Task to complete: For this exercise, report every line of the material that includes "because".

-=-=-

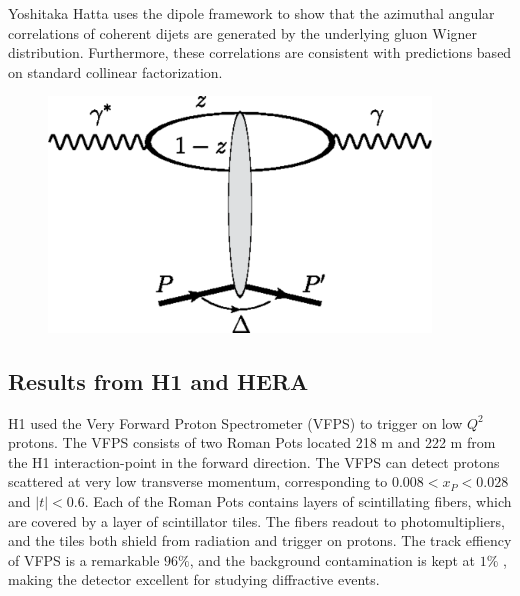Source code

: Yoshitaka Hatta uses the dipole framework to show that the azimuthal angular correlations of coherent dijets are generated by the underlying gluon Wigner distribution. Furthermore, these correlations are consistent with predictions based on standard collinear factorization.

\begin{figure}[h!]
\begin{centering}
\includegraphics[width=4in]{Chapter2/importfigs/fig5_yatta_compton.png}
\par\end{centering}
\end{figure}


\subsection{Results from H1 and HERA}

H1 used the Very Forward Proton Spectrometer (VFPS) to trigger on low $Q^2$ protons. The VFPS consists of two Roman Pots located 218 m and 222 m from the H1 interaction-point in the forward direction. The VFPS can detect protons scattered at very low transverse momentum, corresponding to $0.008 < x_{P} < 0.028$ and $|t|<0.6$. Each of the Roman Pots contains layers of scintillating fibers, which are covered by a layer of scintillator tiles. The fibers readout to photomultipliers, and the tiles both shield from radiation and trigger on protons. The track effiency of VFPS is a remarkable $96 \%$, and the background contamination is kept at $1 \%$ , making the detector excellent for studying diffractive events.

-=-=-

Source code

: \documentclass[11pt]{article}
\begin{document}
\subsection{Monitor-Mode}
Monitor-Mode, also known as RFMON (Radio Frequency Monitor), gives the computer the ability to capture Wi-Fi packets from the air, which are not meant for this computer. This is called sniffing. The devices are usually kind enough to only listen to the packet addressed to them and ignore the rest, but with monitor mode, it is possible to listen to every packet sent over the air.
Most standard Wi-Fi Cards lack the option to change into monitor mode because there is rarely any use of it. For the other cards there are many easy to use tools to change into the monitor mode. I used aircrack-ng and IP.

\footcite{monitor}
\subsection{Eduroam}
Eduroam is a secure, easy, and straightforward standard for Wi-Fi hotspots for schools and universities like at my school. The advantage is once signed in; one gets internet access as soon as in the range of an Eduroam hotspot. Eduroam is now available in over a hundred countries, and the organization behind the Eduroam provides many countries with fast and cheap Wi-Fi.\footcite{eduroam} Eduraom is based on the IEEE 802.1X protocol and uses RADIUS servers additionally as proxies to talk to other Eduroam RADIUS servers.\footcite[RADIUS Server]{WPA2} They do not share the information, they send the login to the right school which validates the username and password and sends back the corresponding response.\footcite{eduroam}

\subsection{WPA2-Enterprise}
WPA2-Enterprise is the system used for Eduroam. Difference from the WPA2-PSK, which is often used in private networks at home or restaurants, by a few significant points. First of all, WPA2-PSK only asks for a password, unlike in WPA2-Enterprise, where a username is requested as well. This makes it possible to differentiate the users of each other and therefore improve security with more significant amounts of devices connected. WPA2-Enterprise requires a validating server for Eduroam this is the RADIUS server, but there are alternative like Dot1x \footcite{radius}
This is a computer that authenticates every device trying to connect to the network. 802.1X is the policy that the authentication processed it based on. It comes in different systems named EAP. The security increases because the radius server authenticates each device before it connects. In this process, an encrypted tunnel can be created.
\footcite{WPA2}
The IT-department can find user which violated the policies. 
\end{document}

-=-=-

Output for this task:
Most standard Wi-Fi Cards lack the option to change into monitor mode because there is rarely any use of it. For the other cards there are many easy to use tools to change into the monitor mode. I used aircrack-ng and IP.
This is a computer that authenticates every device trying to connect to the network. 802.1X is the policy that the authentication processed it based on. It comes in different systems named EAP. The security increases because the radius server authenticates each device before it connects. In this process, an encrypted tunnel can be created.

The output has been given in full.